TASK GOAL :: For this exercise, report every line of the material that includes "spaces".

INPUT DATA ::
=== Section Start ===

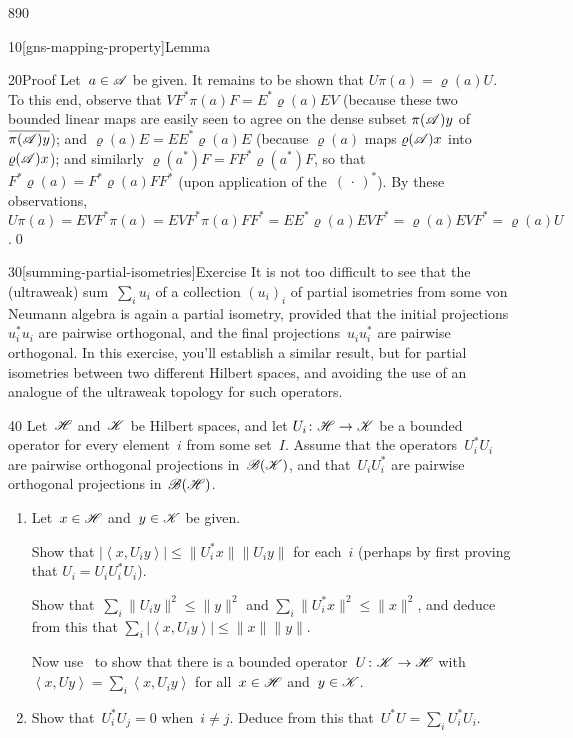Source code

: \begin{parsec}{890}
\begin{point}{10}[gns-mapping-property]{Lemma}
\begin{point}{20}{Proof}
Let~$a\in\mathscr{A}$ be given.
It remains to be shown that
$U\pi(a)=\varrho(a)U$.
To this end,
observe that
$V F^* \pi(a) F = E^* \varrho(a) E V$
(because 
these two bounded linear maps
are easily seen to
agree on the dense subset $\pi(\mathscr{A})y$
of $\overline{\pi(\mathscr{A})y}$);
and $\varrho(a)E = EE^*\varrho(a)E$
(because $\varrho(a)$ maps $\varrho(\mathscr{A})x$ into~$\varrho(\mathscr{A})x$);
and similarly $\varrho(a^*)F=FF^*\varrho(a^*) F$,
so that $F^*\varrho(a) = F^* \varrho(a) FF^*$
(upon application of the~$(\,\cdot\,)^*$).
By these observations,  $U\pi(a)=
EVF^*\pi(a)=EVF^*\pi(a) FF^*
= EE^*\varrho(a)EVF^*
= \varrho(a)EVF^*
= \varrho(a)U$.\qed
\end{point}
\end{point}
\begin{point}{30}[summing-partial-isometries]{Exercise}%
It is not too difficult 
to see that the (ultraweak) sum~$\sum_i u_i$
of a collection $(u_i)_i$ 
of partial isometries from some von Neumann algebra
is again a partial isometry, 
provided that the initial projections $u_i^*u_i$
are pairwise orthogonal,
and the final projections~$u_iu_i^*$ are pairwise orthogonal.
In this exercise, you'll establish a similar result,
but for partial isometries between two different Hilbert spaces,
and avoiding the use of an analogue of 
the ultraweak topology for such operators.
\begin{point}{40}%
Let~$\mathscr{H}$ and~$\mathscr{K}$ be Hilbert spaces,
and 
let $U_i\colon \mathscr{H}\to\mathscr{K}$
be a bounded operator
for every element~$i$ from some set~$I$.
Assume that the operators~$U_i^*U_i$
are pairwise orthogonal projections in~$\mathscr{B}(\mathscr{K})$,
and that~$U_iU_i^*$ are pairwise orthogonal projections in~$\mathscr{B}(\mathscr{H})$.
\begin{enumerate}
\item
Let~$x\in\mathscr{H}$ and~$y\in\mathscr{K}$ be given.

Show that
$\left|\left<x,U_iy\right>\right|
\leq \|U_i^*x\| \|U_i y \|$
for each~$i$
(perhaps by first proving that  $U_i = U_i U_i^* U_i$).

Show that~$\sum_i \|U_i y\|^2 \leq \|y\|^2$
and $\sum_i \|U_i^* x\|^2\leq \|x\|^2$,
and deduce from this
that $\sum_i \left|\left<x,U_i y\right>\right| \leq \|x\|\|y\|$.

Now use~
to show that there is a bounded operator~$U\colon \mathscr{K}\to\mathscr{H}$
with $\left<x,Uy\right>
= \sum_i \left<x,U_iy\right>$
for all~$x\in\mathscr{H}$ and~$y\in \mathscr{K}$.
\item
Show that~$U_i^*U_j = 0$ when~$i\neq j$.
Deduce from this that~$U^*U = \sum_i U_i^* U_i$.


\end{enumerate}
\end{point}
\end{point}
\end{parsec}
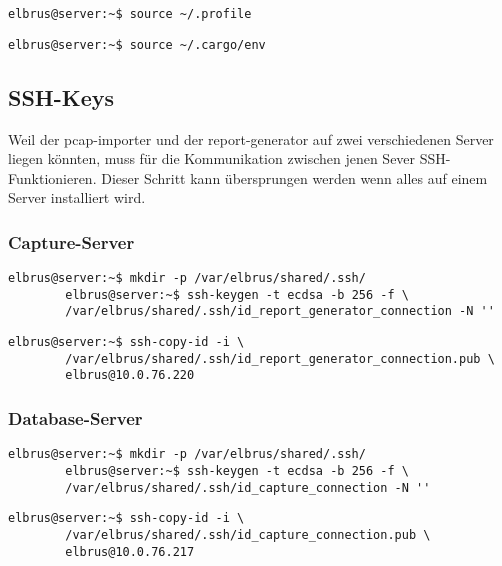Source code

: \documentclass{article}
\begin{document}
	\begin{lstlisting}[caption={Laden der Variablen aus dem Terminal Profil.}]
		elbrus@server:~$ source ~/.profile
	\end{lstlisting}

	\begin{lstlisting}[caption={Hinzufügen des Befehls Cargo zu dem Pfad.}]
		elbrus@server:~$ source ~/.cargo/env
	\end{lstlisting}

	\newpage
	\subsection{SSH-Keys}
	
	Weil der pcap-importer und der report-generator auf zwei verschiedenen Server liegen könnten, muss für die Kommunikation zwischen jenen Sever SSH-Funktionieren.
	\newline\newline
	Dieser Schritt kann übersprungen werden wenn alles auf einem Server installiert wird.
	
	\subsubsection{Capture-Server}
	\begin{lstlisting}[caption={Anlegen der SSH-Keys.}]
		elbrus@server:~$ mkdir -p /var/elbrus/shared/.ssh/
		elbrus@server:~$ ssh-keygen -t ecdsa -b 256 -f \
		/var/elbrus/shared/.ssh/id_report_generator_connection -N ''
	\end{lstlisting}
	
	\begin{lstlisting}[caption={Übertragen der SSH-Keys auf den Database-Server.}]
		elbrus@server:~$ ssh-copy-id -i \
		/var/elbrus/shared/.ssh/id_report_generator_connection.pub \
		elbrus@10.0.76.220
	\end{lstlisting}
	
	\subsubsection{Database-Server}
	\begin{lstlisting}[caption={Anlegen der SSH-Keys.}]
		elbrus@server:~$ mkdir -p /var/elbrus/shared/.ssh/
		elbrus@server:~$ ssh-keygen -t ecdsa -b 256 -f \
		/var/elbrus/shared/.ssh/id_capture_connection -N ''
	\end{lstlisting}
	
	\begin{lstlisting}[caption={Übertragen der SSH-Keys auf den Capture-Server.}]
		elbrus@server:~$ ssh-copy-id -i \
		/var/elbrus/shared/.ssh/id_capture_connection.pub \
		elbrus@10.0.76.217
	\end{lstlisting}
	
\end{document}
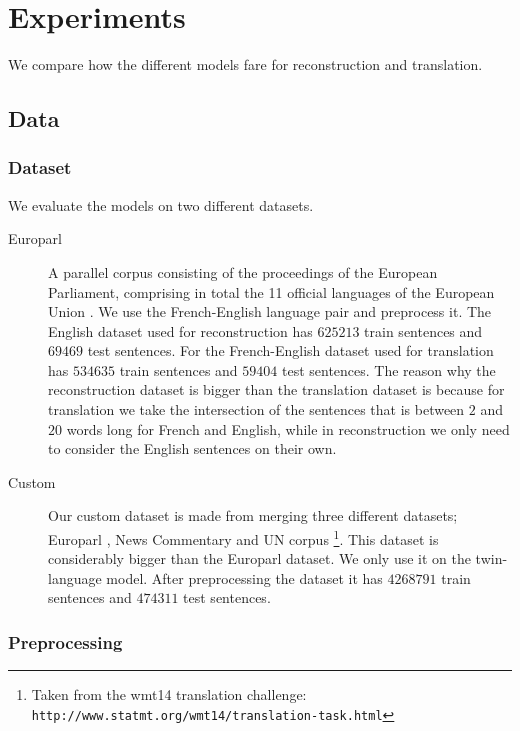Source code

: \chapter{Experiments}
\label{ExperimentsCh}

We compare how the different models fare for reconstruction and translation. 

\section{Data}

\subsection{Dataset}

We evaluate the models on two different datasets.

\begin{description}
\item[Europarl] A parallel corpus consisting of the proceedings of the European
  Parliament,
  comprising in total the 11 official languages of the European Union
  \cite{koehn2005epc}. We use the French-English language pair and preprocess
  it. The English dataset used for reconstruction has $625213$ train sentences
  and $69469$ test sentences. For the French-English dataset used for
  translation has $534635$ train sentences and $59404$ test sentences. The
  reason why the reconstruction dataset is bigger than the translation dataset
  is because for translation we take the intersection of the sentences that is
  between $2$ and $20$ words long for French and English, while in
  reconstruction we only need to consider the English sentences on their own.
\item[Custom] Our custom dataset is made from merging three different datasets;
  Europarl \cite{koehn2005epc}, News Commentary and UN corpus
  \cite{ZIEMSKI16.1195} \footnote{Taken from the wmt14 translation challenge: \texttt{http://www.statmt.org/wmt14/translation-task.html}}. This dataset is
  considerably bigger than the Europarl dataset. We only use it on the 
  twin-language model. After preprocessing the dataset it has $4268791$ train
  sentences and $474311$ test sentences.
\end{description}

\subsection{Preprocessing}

=== Section End ===

RESPONSE AREA ::
but for partial isometries between two different Hilbert spaces,
Let~$\mathscr{H}$ and~$\mathscr{K}$ be Hilbert spaces,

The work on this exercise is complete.